The key issue influencing future rate movements is how real is the inflation
threat? Are the current numbers a precursor to an energy-induced upward surge in
prices that will fuel higher wages and revive the old wage-price spiral? Or do
the current data give a misleading view of what is happening, suggesting that
the current nervousness is overdone?
There are various routes by which inflation can come into the economic
system. Companies, for example, have been faced with higher input costs, for raw
materials and energy in particular. In the first half of this year, these costs
were up almost 14% in 12 months. Yet these same companies’ output prices
increased by only 2.9%, indicating that they found some way to absorb the higher
costs. Containing labour costs, reducing headcount, or squeezing margins are the
most obvious ways to avoid passing on higher costs in higher prices. The
intensely competitive nature of most markets in the UK make containing prices an
imperative for most managements.
Households have also been in the firing line with double-digit rises in
energy bills, not just for petrol, but also for gas, water and electricity,
increases that have bitten deep into disposable incomes. Today, energy costs
account for half of CPI inflation. The rate excluding energy (‘core’ inflation)
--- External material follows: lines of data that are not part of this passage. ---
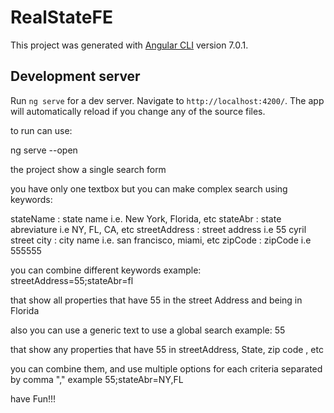 # RealStateFE

This project was generated with [Angular CLI](https://github.com/angular/angular-cli) version 7.0.1.

## Development server

Run `ng serve` for a dev server. Navigate to `http://localhost:4200/`. The app will automatically reload if you change any of the source files.

to run can use:

ng serve --open

the project show a single search form

you have only one textbox but you can make complex search using keywords:

stateName : state name i.e. New York, Florida, etc
stateAbr : state abreviature i.e NY, FL, CA, etc
streetAddress : street address i.e 55 cyril street
city : city name i.e. san francisco, miami, etc
zipCode : zipCode i.e 555555

you can combine different keywords 
example:
streetAddress=55;stateAbr=fl

that show all properties that have 55 in the street Address and being in Florida

also you can use a generic text to use a global search
example:
55  

that show any properties that have 55 in streetAddress, State, zip code , etc

you can combine them, and use multiple options for each criteria separated by comma "," example
55;stateAbr=NY,FL

have Fun!!!
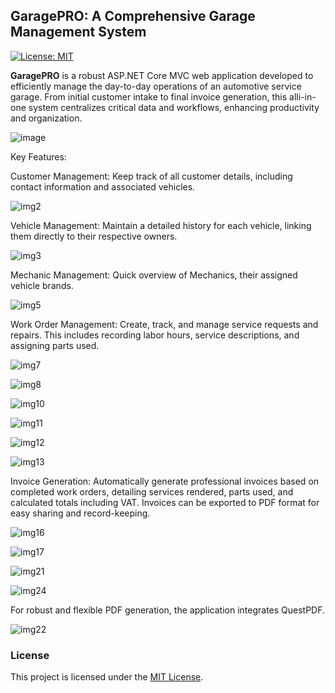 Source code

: <h2><strong>GaragePRO</strong>: A Comprehensive Garage Management System</h2> 

[![License: MIT](https://img.shields.io/badge/License-MIT-yellow.svg)](LICENSE)

<strong>GaragePRO</strong> is a robust ASP.NET Core MVC web application developed to efficiently manage the day-to-day operations of an automotive service garage. From initial customer intake to final invoice generation, this alli-in-one system centralizes critical data and workflows, enhancing productivity and organization.

![image](https://github.com/user-attachments/assets/100de71e-8fed-43a9-920e-dc7dafaf3d08)

Key Features:

Customer Management: Keep track of all customer details, including contact information and associated vehicles.

![img2](https://github.com/user-attachments/assets/13c493d7-e210-4a0f-a4ba-91bbd98560ab)

Vehicle Management: Maintain a detailed history for each vehicle, linking them directly to their respective owners.

![img3](https://github.com/user-attachments/assets/a8db63b2-e298-4606-bf01-df9899152bbb)

Mechanic Management: Quick overview of Mechanics, their assigned vehicle brands.

![img5](https://github.com/user-attachments/assets/cc0aafd4-58ce-4870-9716-ba8a9217e2f9)

Work Order Management: Create, track, and manage service requests and repairs. This includes recording labor hours, service descriptions, and assigning parts used.

![img7](https://github.com/user-attachments/assets/703214b3-b743-4821-81b0-f066e43dfb96)

![img8](https://github.com/user-attachments/assets/7a4806c5-d47b-4304-ac76-26b4562ef8f9)

![img10](https://github.com/user-attachments/assets/a8ddc290-3d4e-4b8f-8366-b4b2cdf9140c)

![img11](https://github.com/user-attachments/assets/e51dbfbd-ed68-44a2-bab7-6e6c07a60bf4)

![img12](https://github.com/user-attachments/assets/8c4cf73d-eff1-4a6e-ae48-f23c63318775)

![img13](https://github.com/user-attachments/assets/ed28e3f9-43e3-4a91-9e81-10a612eb334c)

Invoice Generation: Automatically generate professional invoices based on completed work orders, detailing services rendered, parts used, and calculated totals including VAT. Invoices can be exported to PDF format for easy sharing and record-keeping.

![img16](https://github.com/user-attachments/assets/e1304948-7142-44e9-ae0a-64e93de8fce6)

![img17](https://github.com/user-attachments/assets/6af31421-17fd-42d1-bab7-c018b892ba55)

![img21](https://github.com/user-attachments/assets/d4151588-1e06-48d1-bbcd-bbd9a05fd91b)

![img24](https://github.com/user-attachments/assets/91fe3da0-4753-4e84-9f89-2e714a0b5a15)

For robust and flexible PDF generation, the application integrates QuestPDF.

![img22](https://github.com/user-attachments/assets/fb9f8300-e073-42c8-8193-27b99499088a)

### License

This project is licensed under the [MIT License](LICENSE).
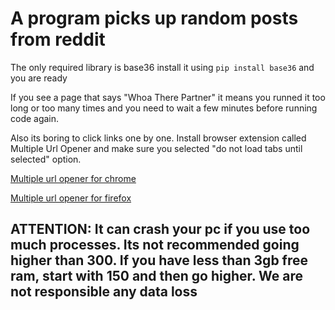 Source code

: # A program picks up random posts from reddit
The only required library is base36 install it using `pip install base36` and you are ready

If you see a page that says "Whoa There Partner" it means you runned it too long or too many times and you need to wait a few minutes before running code again.

Also its boring to click links one by one. Install browser extension called Multiple Url Opener and make sure you selected "do not load tabs until selected" option.

[Multiple url opener for chrome](https://chrome.google.com/webstore/detail/open-multiple-urls/oifijhaokejakekmnjmphonojcfkpbbh)

[Multiple url opener for firefox](https://addons.mozilla.org/tr/firefox/addon/open-multiple-urls/)

## ATTENTION: It can crash your pc if you use too much processes. Its not recommended going higher than 300. If you have less than 3gb free ram, start with 150 and then go higher. We are not responsible any data loss
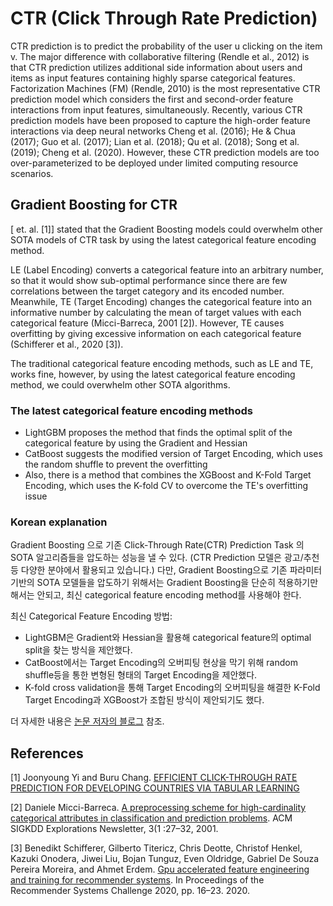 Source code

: # CTR (Click Through Rate Prediction)

CTR prediction is to predict the probability of the user u clicking on the item v. The major difference
with collaborative filtering (Rendle et al., 2012) is that CTR prediction utilizes additional side
information about users and items as input features containing highly sparse categorical features.
Factorization Machines (FM) (Rendle, 2010) is the most representative CTR prediction model which
considers the first and second-order feature interactions from input features, simultaneously. Recently,
various CTR prediction models have been proposed to capture the high-order feature interactions via
deep neural networks Cheng et al. (2016); He & Chua (2017); Guo et al. (2017); Lian et al. (2018);
Qu et al. (2018); Song et al. (2019); Cheng et al. (2020). However, these CTR prediction models are
too over-parameterized to be deployed under limited computing resource scenarios.

## Gradient Boosting for CTR

[ et. al. [1]] stated that the Gradient Boosting models could overwhelm other SOTA models of CTR task by using the latest categorical feature encoding method.

LE (Label Encoding) converts a categorical feature into an arbitrary number, so that it would show sub-optimal performance since there are few correlations between the target category and its encoded number.
Meanwhile, TE (Target Encoding) changes the categorical feature into an informative number by calculating the mean of target values with each categorical feature (Micci-Barreca, 2001 [2]). However, TE causes overfitting by giving excessive information on each categorical feature (Schifferer et al., 2020 [3]).

The traditional categorical feature encoding methods, such as LE and TE, works fine, however, by using the latest categorical feature encoding method, we could overwhelm other SOTA algorithms.

### The latest categorical feature encoding methods

- LightGBM proposes the method that finds the optimal split of the categorical feature by using the Gradient and Hessian
- CatBoost suggests the modified version of Target Encoding, which uses the random shuffle to prevent the overfitting
- Also, there is a method that combines the XGBoost and K-Fold Target Encoding, which uses the K-fold CV to overcome the TE's overfitting issue

### Korean explanation

Gradient Boosting 으로 기존 Click-Through Rate(CTR) Prediction Task 의 SOTA 알고리즘들을 압도하는 성능을 낼 수 있다. (CTR Prediction 모델은 광고/추천 등 다양한 분야에서 활용되고 있습니다.)
다만, Gradient Boosting으로 기존 파라미터 기반의 SOTA 모델들을 압도하기 위해서는 Gradient Boosting을 단순히 적용하기만 해서는 안되고, 최신 categorical feature encoding method를 사용해야 한다.

최신 Categorical Feature Encoding 방법:

- LightGBM은 Gradient와 Hessian을 활용해 categorical feature의 optimal split을 찾는 방식을 제안했다.
- CatBoost에서는 Target Encoding의 오버피팅 현상을 막기 위해 random shuffle등을 통한 변형된 형태의 Target Encoding을 제안했다.
- K-fold cross validation을 통해 Target Encoding의 오버피팅을 해결한 K-Fold Target Encoding과 XGBoost가 조합된 방식이 제안되기도 했다.

더 자세한 내용은 [논문 저자의 블로그](https://hyperconnect.github.io/2021/04/26/hakuna-recsys-gb.html?fbclid=IwAR3P2SZKbdBhzUGBoKihERcLThqfaFSht1sTInW9zcircATs4AimhStQyFQ) 참조.

## References

[1] Joonyoung Yi and Buru Chang. [EFFICIENT CLICK-THROUGH RATE PREDICTION FOR DEVELOPING COUNTRIES VIA TABULAR LEARNING](https://arxiv.org/abs/2104.07553)

[2] Daniele Micci-Barreca. [A preprocessing scheme for high-cardinality categorical attributes in classification and prediction problems](https://dl.acm.org/doi/10.1145/507533.507538). ACM SIGKDD Explorations Newsletter, 3(1 :27–32, 2001.

[3] Benedikt Schifferer, Gilberto Titericz, Chris Deotte, Christof Henkel, Kazuki Onodera, Jiwei Liu, Bojan Tunguz, Even Oldridge, Gabriel De Souza Pereira Moreira, and Ahmet Erdem. [Gpu accelerated feature engineering and training for recommender systems](https://dl.acm.org/doi/10.1145/3415959.3415996). In Proceedings of the Recommender Systems Challenge 2020, pp. 16–23. 2020.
would be just 1.1%, down from 1.6% six months ago. Unless there is another hike
in prices, the influence of energy on the annual rate will drop out of the
numbers in the next few months.
So, while the inflationary pressures are clearly there, companies are trying
to manage them and households may already have seen the worst of them. For the
policymakers, however, it is the ‘second round’ effects that matter. In other
words, will higher prices lead workers to demand higher earnings, which, in
turn, will add another upward twist to costs? To many people’s surprise, the
labour market has been very benign and shows no sign of responding to a pick up
in the inflation rate.
Even when unemployment was falling and employment was rising, the annual rate
of earnings growth stayed within the Bank of England’s comfort zone of 4.5%.
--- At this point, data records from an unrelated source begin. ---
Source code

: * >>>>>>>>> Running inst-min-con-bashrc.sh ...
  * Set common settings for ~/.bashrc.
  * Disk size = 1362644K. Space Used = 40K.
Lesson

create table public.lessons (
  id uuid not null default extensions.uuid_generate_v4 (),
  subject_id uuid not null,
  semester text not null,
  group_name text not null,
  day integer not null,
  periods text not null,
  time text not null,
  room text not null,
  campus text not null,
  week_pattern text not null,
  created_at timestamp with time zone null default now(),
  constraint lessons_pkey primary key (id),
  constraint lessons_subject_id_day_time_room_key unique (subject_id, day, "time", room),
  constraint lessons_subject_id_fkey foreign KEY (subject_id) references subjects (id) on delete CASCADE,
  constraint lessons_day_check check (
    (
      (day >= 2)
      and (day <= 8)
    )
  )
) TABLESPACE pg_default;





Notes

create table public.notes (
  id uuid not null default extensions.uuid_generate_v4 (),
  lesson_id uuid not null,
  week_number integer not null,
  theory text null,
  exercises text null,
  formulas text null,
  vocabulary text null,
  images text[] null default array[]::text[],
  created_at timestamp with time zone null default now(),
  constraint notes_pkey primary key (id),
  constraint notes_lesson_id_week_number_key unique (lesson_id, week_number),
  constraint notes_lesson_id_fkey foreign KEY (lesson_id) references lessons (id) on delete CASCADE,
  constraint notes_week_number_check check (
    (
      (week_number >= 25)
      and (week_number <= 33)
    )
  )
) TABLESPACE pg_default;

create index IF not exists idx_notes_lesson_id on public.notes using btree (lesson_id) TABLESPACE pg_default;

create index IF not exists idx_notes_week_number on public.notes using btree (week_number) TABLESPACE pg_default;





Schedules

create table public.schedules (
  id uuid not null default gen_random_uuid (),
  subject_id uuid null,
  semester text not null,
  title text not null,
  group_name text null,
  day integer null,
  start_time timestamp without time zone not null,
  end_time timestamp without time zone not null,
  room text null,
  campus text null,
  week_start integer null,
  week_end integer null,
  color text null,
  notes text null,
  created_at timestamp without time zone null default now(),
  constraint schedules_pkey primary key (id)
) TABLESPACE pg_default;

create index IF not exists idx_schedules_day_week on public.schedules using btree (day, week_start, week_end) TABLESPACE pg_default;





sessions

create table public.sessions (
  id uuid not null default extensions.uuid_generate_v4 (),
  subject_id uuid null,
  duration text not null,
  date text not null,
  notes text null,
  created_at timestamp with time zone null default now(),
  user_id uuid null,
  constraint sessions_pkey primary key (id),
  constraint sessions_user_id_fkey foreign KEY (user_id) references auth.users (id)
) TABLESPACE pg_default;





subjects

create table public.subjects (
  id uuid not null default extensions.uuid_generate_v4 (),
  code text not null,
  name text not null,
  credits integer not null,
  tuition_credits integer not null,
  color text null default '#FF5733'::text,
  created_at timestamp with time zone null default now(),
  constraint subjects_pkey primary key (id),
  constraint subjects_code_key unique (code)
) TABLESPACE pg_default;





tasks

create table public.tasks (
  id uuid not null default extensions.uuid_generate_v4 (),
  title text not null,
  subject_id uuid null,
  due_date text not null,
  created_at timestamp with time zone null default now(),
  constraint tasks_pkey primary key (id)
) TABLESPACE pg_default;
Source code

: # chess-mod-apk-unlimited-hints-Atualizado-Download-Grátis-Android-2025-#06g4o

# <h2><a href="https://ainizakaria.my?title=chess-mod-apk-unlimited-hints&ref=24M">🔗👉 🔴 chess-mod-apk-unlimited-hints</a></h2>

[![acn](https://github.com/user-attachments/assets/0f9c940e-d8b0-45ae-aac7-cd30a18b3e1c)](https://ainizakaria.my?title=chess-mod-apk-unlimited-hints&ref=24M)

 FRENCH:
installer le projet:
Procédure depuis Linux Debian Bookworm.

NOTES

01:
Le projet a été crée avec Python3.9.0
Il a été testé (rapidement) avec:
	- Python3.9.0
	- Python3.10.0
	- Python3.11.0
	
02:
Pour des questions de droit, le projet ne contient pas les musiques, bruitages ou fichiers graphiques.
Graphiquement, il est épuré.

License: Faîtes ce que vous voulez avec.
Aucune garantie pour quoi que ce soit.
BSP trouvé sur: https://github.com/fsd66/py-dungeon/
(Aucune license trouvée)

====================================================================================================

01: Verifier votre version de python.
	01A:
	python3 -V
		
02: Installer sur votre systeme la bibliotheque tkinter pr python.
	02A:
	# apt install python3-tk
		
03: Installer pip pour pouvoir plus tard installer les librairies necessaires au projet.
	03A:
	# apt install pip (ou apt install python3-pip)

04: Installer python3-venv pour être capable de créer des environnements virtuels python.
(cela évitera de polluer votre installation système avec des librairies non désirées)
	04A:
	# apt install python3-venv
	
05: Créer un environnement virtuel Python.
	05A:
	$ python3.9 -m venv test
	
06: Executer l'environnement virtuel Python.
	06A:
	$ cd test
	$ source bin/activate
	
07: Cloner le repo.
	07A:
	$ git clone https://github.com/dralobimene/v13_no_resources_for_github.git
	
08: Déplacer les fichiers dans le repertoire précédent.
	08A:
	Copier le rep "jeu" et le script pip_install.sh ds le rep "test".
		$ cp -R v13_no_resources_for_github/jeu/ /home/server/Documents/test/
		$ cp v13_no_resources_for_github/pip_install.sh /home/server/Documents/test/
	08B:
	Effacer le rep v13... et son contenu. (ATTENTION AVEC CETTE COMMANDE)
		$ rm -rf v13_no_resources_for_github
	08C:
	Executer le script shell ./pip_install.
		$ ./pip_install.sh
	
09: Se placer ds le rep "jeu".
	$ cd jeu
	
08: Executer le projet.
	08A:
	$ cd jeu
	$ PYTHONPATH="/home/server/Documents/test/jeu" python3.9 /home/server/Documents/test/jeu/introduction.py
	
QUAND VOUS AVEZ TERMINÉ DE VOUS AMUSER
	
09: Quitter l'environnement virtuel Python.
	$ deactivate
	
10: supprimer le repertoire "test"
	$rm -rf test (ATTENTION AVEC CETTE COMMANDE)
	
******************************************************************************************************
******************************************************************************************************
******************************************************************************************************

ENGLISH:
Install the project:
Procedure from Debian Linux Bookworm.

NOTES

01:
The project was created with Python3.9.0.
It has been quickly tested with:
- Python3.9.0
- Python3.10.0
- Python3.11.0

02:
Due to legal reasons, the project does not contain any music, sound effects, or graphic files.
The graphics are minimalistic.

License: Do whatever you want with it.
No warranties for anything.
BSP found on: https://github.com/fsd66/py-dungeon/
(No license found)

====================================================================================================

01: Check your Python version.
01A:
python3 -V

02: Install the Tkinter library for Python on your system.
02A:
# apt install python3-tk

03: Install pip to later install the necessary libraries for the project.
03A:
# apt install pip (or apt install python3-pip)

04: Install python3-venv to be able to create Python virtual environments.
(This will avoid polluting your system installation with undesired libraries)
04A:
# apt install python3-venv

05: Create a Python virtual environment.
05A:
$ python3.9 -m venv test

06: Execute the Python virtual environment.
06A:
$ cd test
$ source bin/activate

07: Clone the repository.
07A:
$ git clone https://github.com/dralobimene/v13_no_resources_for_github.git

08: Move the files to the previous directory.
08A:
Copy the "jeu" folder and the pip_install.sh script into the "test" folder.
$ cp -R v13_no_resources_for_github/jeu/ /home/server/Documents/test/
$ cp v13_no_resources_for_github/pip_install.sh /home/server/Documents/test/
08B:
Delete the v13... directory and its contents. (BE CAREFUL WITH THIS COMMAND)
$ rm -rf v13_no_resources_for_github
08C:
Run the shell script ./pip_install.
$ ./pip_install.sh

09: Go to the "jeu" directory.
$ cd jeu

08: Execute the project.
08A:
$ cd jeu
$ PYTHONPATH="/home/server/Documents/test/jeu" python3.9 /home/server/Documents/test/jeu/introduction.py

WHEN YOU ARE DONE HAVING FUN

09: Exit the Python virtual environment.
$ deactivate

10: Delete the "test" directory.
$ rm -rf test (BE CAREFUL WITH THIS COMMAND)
There were three main reasons for this. First, the industrial relations
legislation of the 1980s reduced the likelihood of a return to the bad old
practices of the 1960s and 1970s. In the second place, growth has largely been
in the less-unionised service industries, with manufacturing, the stronghold of
traditional trade unionism, diminishing in size. Finally, the influx of migrant
workers, particularly in sensitive sectors such as construction, meant the
supply of workers broadly kept pace with the increase in the number of available
jobs, helping to keep a cap on earnings growth. Now that unemployment has
started to rise and the labour market is loosening, these ‘second round’ effects
are even less likely to come through.
The argument for raising base rates looks a lot weaker in this context. If,
moreover, higher energy costs are regarded as equivalent to an increase in tax
on consumers, they will have the effect of slowing GDP growth by eating into
discretionary spending power. Viewed in these terms, the case for reducing base
rates is stronger.
Those of a certain age must be wondering what all the fuss is about. In the
1970s and 1980s, Britain had proper inflation, something you could get your
teeth into, with prices at times rising by 20% a year or more. Nowadays, we seem
to get worked up about the first number after the decimal point. In the old
days, interest rates used to go up in 2% jumps, sometimes doubling in a little
more than a year. Today, we agonise about moving them by one quarter of one per
cent, something the MPC has done only twice in two years. With Denis Healey at
the Treasury, policy management was a white-knuckle ride on the back of a
Vincent 1,000 without a crash helmet. Now, with Mervyn King at the helm, we are
pootling along in the slow lane in a Ford Fiesta, seat belts on and listening to
Abba on Radio Two.
The current inflation focus is not, however, an over-reaction. Having a
little bit of inflation is like being a little bit pregnant – it soon becomes a
bigger bit, and, before you know it, base rates are moving quickly upwards,
destabilising the economy in the process. If anyone doubts the effectiveness of
current policy, they need only to remember that the UK has now recorded 56
consecutive quarters of growth (14 years), a period of sustained growth
unprecedented since records began in 1870. As a result, we are enjoying the
country’s highest ever employment and it is now five years since base rates last
reached 5%. Worrying about the first digit after the decimal point at least
ensures the first digit before it does not become a problem.